Help for the problem BTCODE_A

Hi Guys, I’ve been stuck for a couple of days trying to solve this problem BTCODE_A on spoj. I’ve understood that the gcd of (xs, ys) must divide any linear combination of xs and ys, which means xd = (axs + bys), yd = (axd + byd). However, in the solutions I found by other users, they are doubling gcd(xs, ys) until it reached gcd(xd, yd). If gcd(xs, ys) crosses gcd(xd, yd), then the result is “NO”. If it reached gcd(xd, yd), then the result is “YES”. I am having a hard time to figure out the proof and the relation between the two gcds. Why the gcd(xs, ys) is continuously doubled? Any proofs or hints appreciated. Thanks in advance!

The doubling of gcd, I strongly suspect, is due to constraints of-

c) Move to point (x+y, y)
d) Move to point (2*x, y)

Eg, if I have to move from 1,1 to 2,2-

x==>2x ==>2,1
x,y ===>y,x ==>1,2
2 ==>1*2==>2,2

But if we try the same for 3,3 , we cannot reach 3,3 from 1,1. We can reach 3,2 and 2,3 but NOT 3,3. If we try 2*x, it becomes 4. x,y==>x+y,y and x,y==>y,x will make either x or y odd, but not both.

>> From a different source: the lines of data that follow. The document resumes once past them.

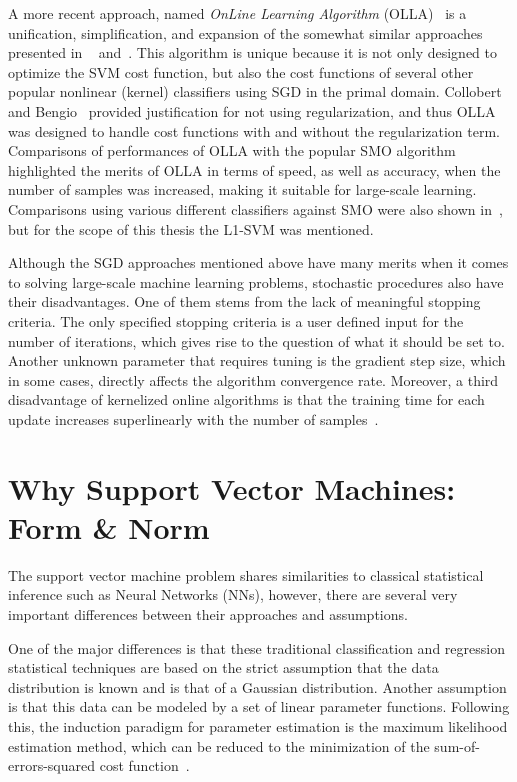 \documentclass[reqno]{vcuthesis}
\numberwithin{equation}{chapter}
\begin{document}
A more recent approach, named \textit{OnLine Learning Algorithm} (OLLA)~\cite{kecman2016fast} is a unification, simplification, and expansion of the somewhat similar approaches presented in
~\cite{herbrich2016learning,kivinen2002large,Schoelkopf2002,Shalev2014,shalev2011pegasos} and~\cite{kecman2016ieee,Melki2016,melki2016fast}. This algorithm is unique because it is not only designed to optimize the SVM cost function, but also the cost functions of several other popular nonlinear (kernel) classifiers using SGD in the primal domain. Collobert and Bengio~\cite{collobert2004links} provided justification for not using regularization, and thus OLLA was designed to handle cost functions with and without the regularization term. Comparisons of performances of OLLA with the popular SMO algorithm highlighted the merits of OLLA in terms of speed, as well as accuracy, when the number of samples was increased, making it suitable for large-scale learning. Comparisons using various different classifiers against SMO were also shown in~\cite{kecman2016fast}, but for the scope of this thesis the L1-SVM was mentioned.

Although the SGD approaches mentioned above have many merits when it comes to solving large-scale machine learning problems, stochastic procedures also have their disadvantages. One of them stems from the lack of meaningful stopping criteria. The only specified stopping criteria is a user defined input for the number of iterations, which gives rise to the question of what it should be set to. Another unknown parameter that requires tuning is the gradient step size, which in some cases, directly affects the algorithm convergence rate. Moreover, a third disadvantage of kernelized online algorithms is that the training time for each update increases superlinearly with the number of samples~\cite{bottou2004large}.

\section{Why Support Vector Machines: Form \& Norm}
The support vector machine problem shares similarities to classical statistical inference such as Neural Networks (NNs), however, there are several very important differences between their approaches and assumptions. 

One of the major differences is that these traditional classification and regression statistical techniques are based on the strict assumption that the data distribution is known and is that of a Gaussian distribution. Another assumption is that this data can be modeled by a set of linear parameter functions. Following this, the induction paradigm for parameter estimation is the maximum likelihood estimation method, which can be reduced to the minimization of the sum-of-errors-squared cost function~\cite{Kecman2001}. 
\end{document}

Hence the GCD is doubled to check. Hope it helps and explains the pattern of doubling gcd which you saw!! :slight_smile: :slight_smile:

(Do upvote if the explanation helps!!)

Yup! I got it. When you repeatedly use operations c and d, the gcd doubles! Thanks :slight_smile:

Happy to help you dear!! :slight_smile: